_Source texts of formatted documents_
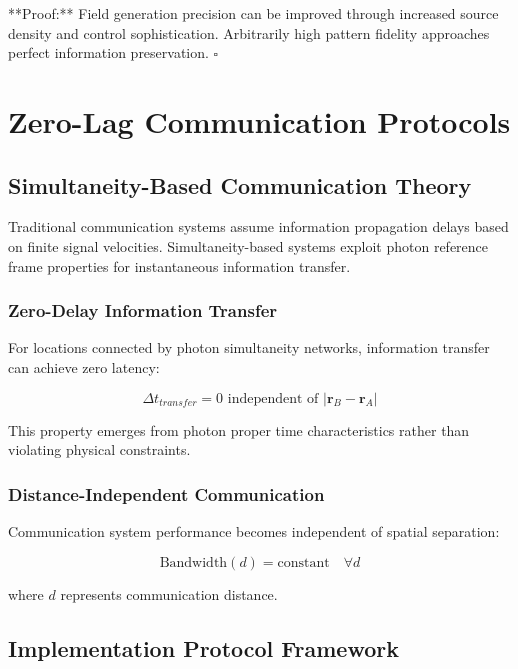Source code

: \documentclass[12pt,a4paper]{article}
\begin{document}
**Proof:** Field generation precision can be improved through increased source density and control sophistication. Arbitrarily high pattern fidelity approaches perfect information preservation. $\square$

\section{Zero-Lag Communication Protocols}

\subsection{Simultaneity-Based Communication Theory}

Traditional communication systems assume information propagation delays based on finite signal velocities. Simultaneity-based systems exploit photon reference frame properties for instantaneous information transfer.

\subsubsection{Zero-Delay Information Transfer}

For locations connected by photon simultaneity networks, information transfer can achieve zero latency:

\begin{equation}
\Delta t_{transfer} = 0 \text{ independent of } |\mathbf{r}_B - \mathbf{r}_A|
\label{eq:zero_delay_transfer}
\end{equation}

This property emerges from photon proper time characteristics rather than violating physical constraints.

\subsubsection{Distance-Independent Communication}

Communication system performance becomes independent of spatial separation:

\begin{equation}
\text{Bandwidth}(d) = \text{constant} \quad \forall d
\label{eq:distance_independent_bandwidth}
\end{equation}

where $d$ represents communication distance.

\subsection{Implementation Protocol Framework}
\end{document}
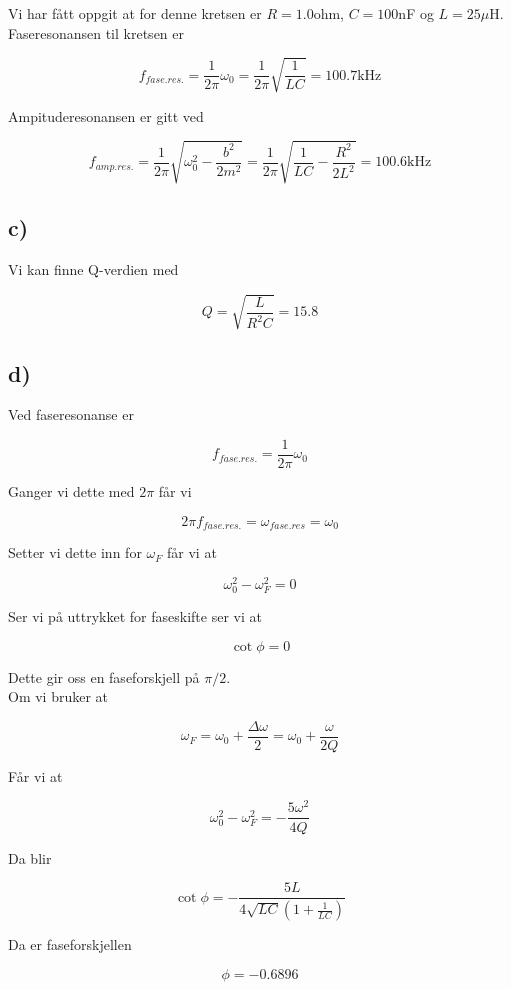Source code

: \documentclass[a4paper,norsk, 10pt]{article}
\begin{document}
Vi har fått oppgit at for denne kretsen er 	$R = 1.0$ohm, $C = 100$nF og $L = 25 \mu \mathrm{H}$.\\

Faseresonansen til kretsen er 

$$
f_{fase.res.} = \frac{1}{2\pi}\omega_0 = \frac{1}{2\pi}\sqrt{\frac{1}{LC}} = 100.7 \mathrm{kHz}
$$

Ampituderesonansen er gitt ved 

$$
f_{amp.res.} = \frac{1}{2\pi}\sqrt{\omega_0^2  - \frac{b^2}{2m^2}} = \frac{1}{2\pi}\sqrt{\frac{1}{LC}  - \frac{R^2}{2L^2}} = 100.6 \mathrm{kHz}
$$

\subsection*{c)}

Vi kan finne Q-verdien med

$$
Q  = \sqrt{\frac{L}{R^2C}} = 15.8
$$

\subsection*{d)}
Ved faseresonanse er

$$
f_{fase.res.} = \frac{1}{2\pi}\omega_0
$$

Ganger vi dette med $2\pi$ får vi

$$
2\pi f_{fase.res.}  = \omega_{fase.res} = \omega_0
$$

Setter vi dette inn for $\omega_F$ får vi at 

$$
\omega_0^2 - \omega_F^2 = 0
$$

Ser vi på uttrykket for faseskifte ser vi at 

$$
\cot \phi = 0
$$

Dette gir oss en faseforskjell på $\pi /2$.\\

Om vi bruker at 

$$
\omega_F = \omega_0 + \frac{\Delta \omega}{2} = \omega_0 + \frac{\omega}{2Q}
$$

Får vi at 

$$
\omega_0^2 - \omega_F^2 = -\frac{5\omega^2}{4Q}
$$

Da blir 

$$
\cot \phi = -\frac{5L}{4\sqrt{LC}(1+\frac{1}{LC})}
$$

Da er faseforskjellen

$$
\phi = - 0.6896
$$
\end{document}
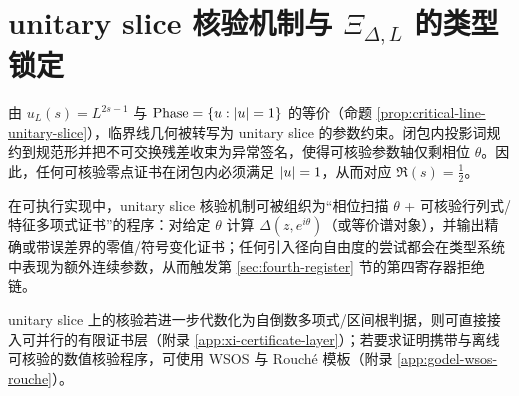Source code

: \section{unitary slice 核验机制与 \texorpdfstring{$\Xi_{\Delta,L}$}{Xi\_Delta\_L} 的类型锁定}\label{app:unitary-slice}

由 $u_L(s)=L^{2s-1}$ 与 $\mathrm{Phase}=\{u:\abs{u}=1\}$ 的等价（命题 \ref{prop:critical-line-unitary-slice}），临界线几何被转写为 unitary slice 的参数约束。闭包内投影词规约到规范形并把不可交换残差收束为异常签名，使得可核验参数轴仅剩相位 $\theta$。因此，任何可核验零点证书在闭包内必须满足 $\abs{u}=1$，从而对应 $\Re(s)=\tfrac12$。

在可执行实现中，unitary slice 核验机制可被组织为“相位扫描 $\theta$ + 可核验行列式/特征多项式证书”的程序：对给定 $\theta$ 计算 $\Delta(z,e^{i\theta})$（或等价谱对象），并输出精确或带误差界的零值/符号变化证书；任何引入径向自由度的尝试都会在类型系统中表现为额外连续参数，从而触发第 \ref{sec:fourth-register} 节的第四寄存器拒绝链。

unitary slice 上的核验若进一步代数化为自倒数多项式/区间根判据，则可直接接入可并行的有限证书层（附录 \ref{app:xi-certificate-layer}）；若要求证明携带与离线可核验的数值核验程序，可使用 WSOS 与 Rouché 模板（附录 \ref{app:godel-wsos-rouche}）。

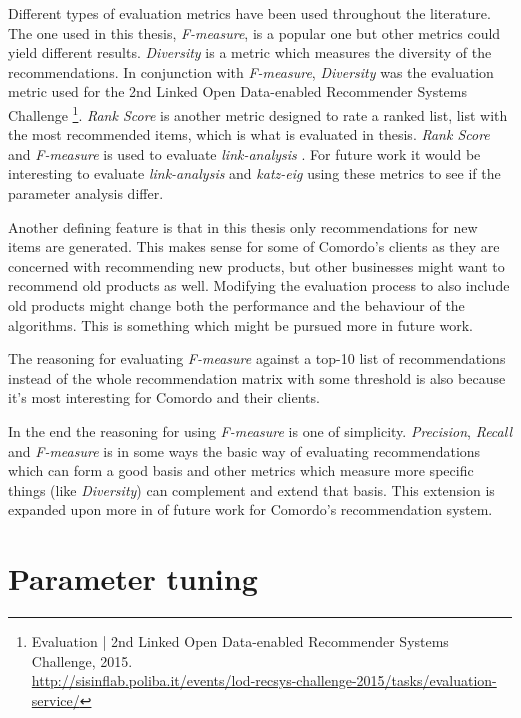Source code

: Different types of evaluation metrics have been used throughout the literature. The one used in this thesis, \textit{F-measure}, is a popular one but other metrics could yield different results. \textit{Diversity} \citep{bobadilla2013recommender} is a metric which measures the diversity of the recommendations. In conjunction with \textit{F-measure}, \textit{Diversity} was the evaluation metric used for the 2nd Linked Open Data-enabled Recommender Systems Challenge
\footnote{
Evaluation | 2nd Linked Open Data-enabled Recommender Systems Challenge, 2015. \\
\url{http://sisinflab.poliba.it/events/lod-recsys-challenge-2015/tasks/evaluation-service/}
}.
\textit{Rank Score} \cite{huang2007comparison} is another metric designed to rate a ranked list, list with the most recommended items, which is what is evaluated in thesis. \textit{Rank Score} and \textit{F-measure} is used to evaluate \textit{link-analysis} \cite{huang2007comparison}. For future work it would be interesting to evaluate \textit{link-analysis} and \textit{katz-eig} using these metrics to see if the parameter analysis differ.

Another defining feature is that in this thesis only recommendations for new items are generated. This makes sense for some of Comordo's clients as they are concerned with recommending new products, but other businesses might want to recommend old products as well. Modifying the evaluation process to also include old products might change both the performance and the behaviour of the algorithms. This is something which might be pursued more in future work.

The reasoning for evaluating \textit{F-measure} against a top-10 list of recommendations instead of the whole recommendation matrix with some threshold is also because it's most interesting for Comordo and their clients.

In the end the reasoning for using \textit{F-measure} is one of simplicity. \textit{Precision}, \textit{Recall} and \textit{F-measure} is in some ways the basic way of evaluating recommendations which can form a good basis and other metrics which measure more specific things (like \textit{Diversity}) can complement and extend that basis. This extension is expanded upon more in  of future work for Comordo's recommendation system.


\section{Parameter tuning}

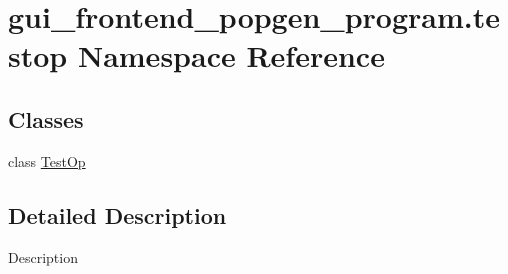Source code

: \hypertarget{namespacegui__frontend__popgen__program_1_1testop}{}\section{gui\+\_\+frontend\+\_\+popgen\+\_\+program.\+testop Namespace Reference}
\label{namespacegui__frontend__popgen__program_1_1testop}
\subsection*{Classes}
\begin{DoxyCompactItemize}
\item 
class \hyperlink{classgui__frontend__popgen__program_1_1testop_1_1TestOp}{Test\+Op}
\end{DoxyCompactItemize}


\subsection{Detailed Description}
\begin{DoxyVerb}Description
\end{DoxyVerb}
 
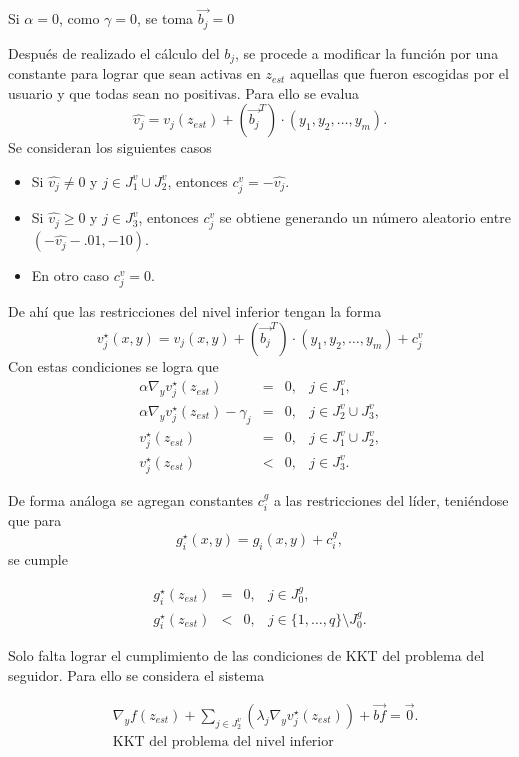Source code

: Si $\alpha=0$, como $\gamma=0$, se toma  $\vec{b_j}=0$
            
Después de realizado el cálculo del $b_j$, se procede a modificar la función por una constante para lograr que sean activas en $z_{est}$ aquellas que fueron escogidas por el usuario y que todas sean no positivas. Para ello se evalua $$\hat{v_j}=v_{j}(z_{est})+ ({\vec{b_j}}^T)\cdot (y_1,y_2,\dots,y_m).$$ Se consideran los siguientes casos
\begin{itemize}
    \item Si $\hat{v_j}\neq 0$ y $j\in J_1^v\cup J_2^v$, entonces $c_j^v=-\hat{v_j}$.
\item Si $\hat{v_j}\geq 0$ y $j\in J_3^v$,  entonces  $c_j^v$ se obtiene generando un número aleatorio entre $(-\hat{v_j}-.01, -10)$.
\item En otro caso $c_j^v=0$.\end{itemize}

De ahí que las restricciones del nivel inferior tengan la forma 
\begin{equation}
	v_{j}^{\star}(x,y)=v_{j}(x,y)+ ({\vec{b_j}}^T)\cdot (y_1,y_2,\dots,y_m)+c_j^v
\end{equation}
%
Con estas condiciones se logra que 
$$\begin{array}{rcll} \alpha \nabla_y v_{j}^{\star}(z_{est})&=&0,& j\in J_1^v,\\ \alpha \nabla_y v_{j}^{\star}(z_{est})-\gamma_j&=&0,& j\in J_2^v\cup J_3^v,\\
  v_{j}^{\star}(z_{est})&=&0,& j\in J_1^v\cup J_2^v, \\  v_{j}^{\star}(z_{est})&<&0,& j\in J_3^v.\end{array}$$

De forma análoga se agregan constantes  $c_i^g$  a las restricciones del líder,  teniéndose que para $$g_{i}^{\star}(x,y)=g_{i}(x,y)+c_i^g,$$ se cumple

$$\begin{array}{rcll} 
  g_{i}^{\star}(z_{est})&=&0,& j\in J_0^g,\\  g_{i}^{\star}(z_{est})&<&0,& j\in \{1, \ldots, q\}\setminus J_0^g.\end{array}$$

Solo falta lograr el cumplimiento de las condiciones de KKT del problema del seguidor. Para ello se considera el sistema 

\begin{equation}
    \begin{aligned}
        &\nabla_{y}f(z_{est})+\sum_{j \in J_2^v}(\lambda_j\nabla_{y}v_{j}^{\star}(z_{est}))+\vec{bf}=\vec{0}.\\
        &\text{KKT del problema del nivel inferior}
    \end{aligned}
    \label{KKT_nivel_inferior}
\end{equation}

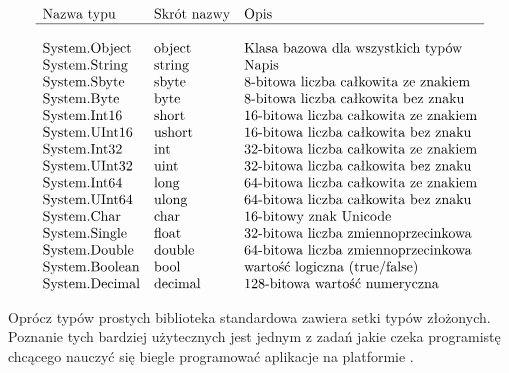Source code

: \begin{center}
$$\begin{array}{lll}
\mbox{Nazwa typu} & \mbox{Skrót nazwy} & \mbox{Opis} \\
\hline \\
\mbox{System.Object}  & \mbox{object} & \mbox{Klasa bazowa dla wszystkich typów} \\
\mbox{System.String}  & \mbox{string} & \mbox{Napis} \\ 
\mbox{System.Sbyte}   & \mbox{sbyte}  & \mbox{8-bitowa liczba całkowita ze znakiem}  \\
\mbox{System.Byte}    & \mbox{byte}   & \mbox{8-bitowa liczba całkowita bez znaku}   \\
\mbox{System.Int16}   & \mbox{short}  & \mbox{16-bitowa liczba całkowita ze znakiem} \\
\mbox{System.UInt16}  & \mbox{ushort} & \mbox{16-bitowa liczba całkowita bez znaku} \\
\mbox{System.Int32}   & \mbox{int}    & \mbox{32-bitowa liczba całkowita ze znakiem} \\
\mbox{System.UInt32}  & \mbox{uint}   & \mbox{32-bitowa liczba całkowita bez znaku} \\
\mbox{System.Int64}   & \mbox{long}   & \mbox{64-bitowa liczba całkowita ze znakiem} \\
\mbox{System.UInt64}  & \mbox{ulong}  & \mbox{64-bitowa liczba całkowita bez znaku} \\
\mbox{System.Char}    & \mbox{char}   & \mbox{16-bitowy znak Unicode} \\
\mbox{System.Single}  & \mbox{float}  & \mbox{32-bitowa liczba zmiennoprzecinkowa} \\ 
\mbox{System.Double}  & \mbox{double} & \mbox{64-bitowa liczba zmiennoprzecinkowa} \\ 
\mbox{System.Boolean} & \mbox{bool}   & \mbox{wartość logiczna (true/false)} \\
\mbox{System.Decimal} & \mbox{decimal} & \mbox{128-bitowa wartość numeryczna}
\end{array}$$
\end{center}

Oprócz typów prostych biblioteka standardowa zawiera setki typów złożonych. Poznanie 
tych bardziej użytecznych jest jednym z zadań jakie czeka programistę chcącego nauczyć się
biegle programować aplikacje na platformie \NET{}.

_PROBLEM REQUIREMENTS_
For each line of the data that includes the word "condiciones", return a copy of it.

_SOLUTION TO THIS EXERCISE_
Con estas condiciones se logra que 
Solo falta lograr el cumplimiento de las condiciones de KKT del problema del seguidor. Para ello se considera el sistema 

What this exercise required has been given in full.